A música segundo Tom Jobim
Impossível assistir ao documentário assinado por Nelson Pereira dos Santos sem se emocionar. “A música segundo Tom Jobim” nos permite uma emocionante viagem ao passado através de uma sequência de clipes diante dos quais não há como não se lembrar de nós mesmos, impulsionados pelas composições do maestro Jobim.
O sonho começa quando surgem as imagens do avião da Panair sobrevoando a cidade maravilhosa, trazendo-nos de volta o pulso da vida dos cariocas naquela época. O veículo que percorre as ruas, passa pelo túnel e chega a Copacabana onde milhares de pessoas se movimentam em torno dos prazeres oferecidos pela praia converte-se num mergulho em nosso próprio passado. Não seriam em banco-e-preto as imagens que guardamos na memória sobre o tempo desfeito do qual também participamos?
Mas, as lindas imagens do Rio funcionam apenas como a introdução a um mundo no qual paulatinamente se revela o talento e a genialidade de Tom Jobim. Através de uma sequência de apresentações de suas músicas, interpretadas por artistas renomados que nos deixaram tantas saudades, podemos acompanhar a trajetória do maestro brasileiro que levou ao mundo a grandeza de sua arte. Desde logo se torna preciso dizer que Tom Jobim foi muito grande, grandíssimo. Suas composições avançaram pelos quadrantes do mundo, sendo interpretadas em várias línguas e por grandes personalidades do mundo musical.
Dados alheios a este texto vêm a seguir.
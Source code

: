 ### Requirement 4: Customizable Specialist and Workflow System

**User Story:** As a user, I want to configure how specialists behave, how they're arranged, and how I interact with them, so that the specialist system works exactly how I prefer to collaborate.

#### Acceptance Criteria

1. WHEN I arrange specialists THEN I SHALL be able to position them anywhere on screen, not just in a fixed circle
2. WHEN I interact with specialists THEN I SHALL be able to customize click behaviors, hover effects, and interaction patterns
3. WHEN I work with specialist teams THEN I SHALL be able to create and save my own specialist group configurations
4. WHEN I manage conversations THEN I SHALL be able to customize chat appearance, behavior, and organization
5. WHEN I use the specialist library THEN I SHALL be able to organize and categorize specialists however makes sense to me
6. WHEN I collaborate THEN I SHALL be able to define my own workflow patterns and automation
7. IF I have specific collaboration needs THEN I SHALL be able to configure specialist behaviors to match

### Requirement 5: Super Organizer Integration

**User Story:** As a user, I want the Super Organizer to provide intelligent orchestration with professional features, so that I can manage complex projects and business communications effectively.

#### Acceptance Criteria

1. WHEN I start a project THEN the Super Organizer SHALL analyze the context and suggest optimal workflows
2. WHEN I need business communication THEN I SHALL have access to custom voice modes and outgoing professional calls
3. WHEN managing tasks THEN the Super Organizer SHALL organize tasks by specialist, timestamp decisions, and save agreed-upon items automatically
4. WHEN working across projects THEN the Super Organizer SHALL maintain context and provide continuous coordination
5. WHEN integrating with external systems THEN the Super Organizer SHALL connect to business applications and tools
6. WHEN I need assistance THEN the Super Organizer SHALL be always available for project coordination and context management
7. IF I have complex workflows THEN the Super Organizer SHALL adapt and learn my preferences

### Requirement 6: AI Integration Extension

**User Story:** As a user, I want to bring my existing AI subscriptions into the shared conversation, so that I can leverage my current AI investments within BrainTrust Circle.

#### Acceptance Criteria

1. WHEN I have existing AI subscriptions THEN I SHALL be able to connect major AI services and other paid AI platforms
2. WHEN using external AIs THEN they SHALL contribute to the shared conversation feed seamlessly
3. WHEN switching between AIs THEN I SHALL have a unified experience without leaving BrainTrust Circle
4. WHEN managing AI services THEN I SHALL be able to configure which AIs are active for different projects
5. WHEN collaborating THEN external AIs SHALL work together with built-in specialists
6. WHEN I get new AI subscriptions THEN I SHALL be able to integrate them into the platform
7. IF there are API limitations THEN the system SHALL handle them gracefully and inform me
Tom Jobim viveu para a música e conferiu ao mundo horas de prazer que ainda hoje prosseguem e talvez jamais se esgotem dado que suas composições continuam a ser interpretadas. Mas, quanta emoção ao rever e ouvir vozes, algumas delas hoje esquecidas. Como resistir aos encantos das interpretações de Agostinho dos Santos, Alaíde Costa, Silvia Telles, Maysa, isso para citar alguns dos nossos? Meu Deus que é aquilo, que ponto mágico Nara Leão atingiu com sua memorável interpretação de “Dindi”?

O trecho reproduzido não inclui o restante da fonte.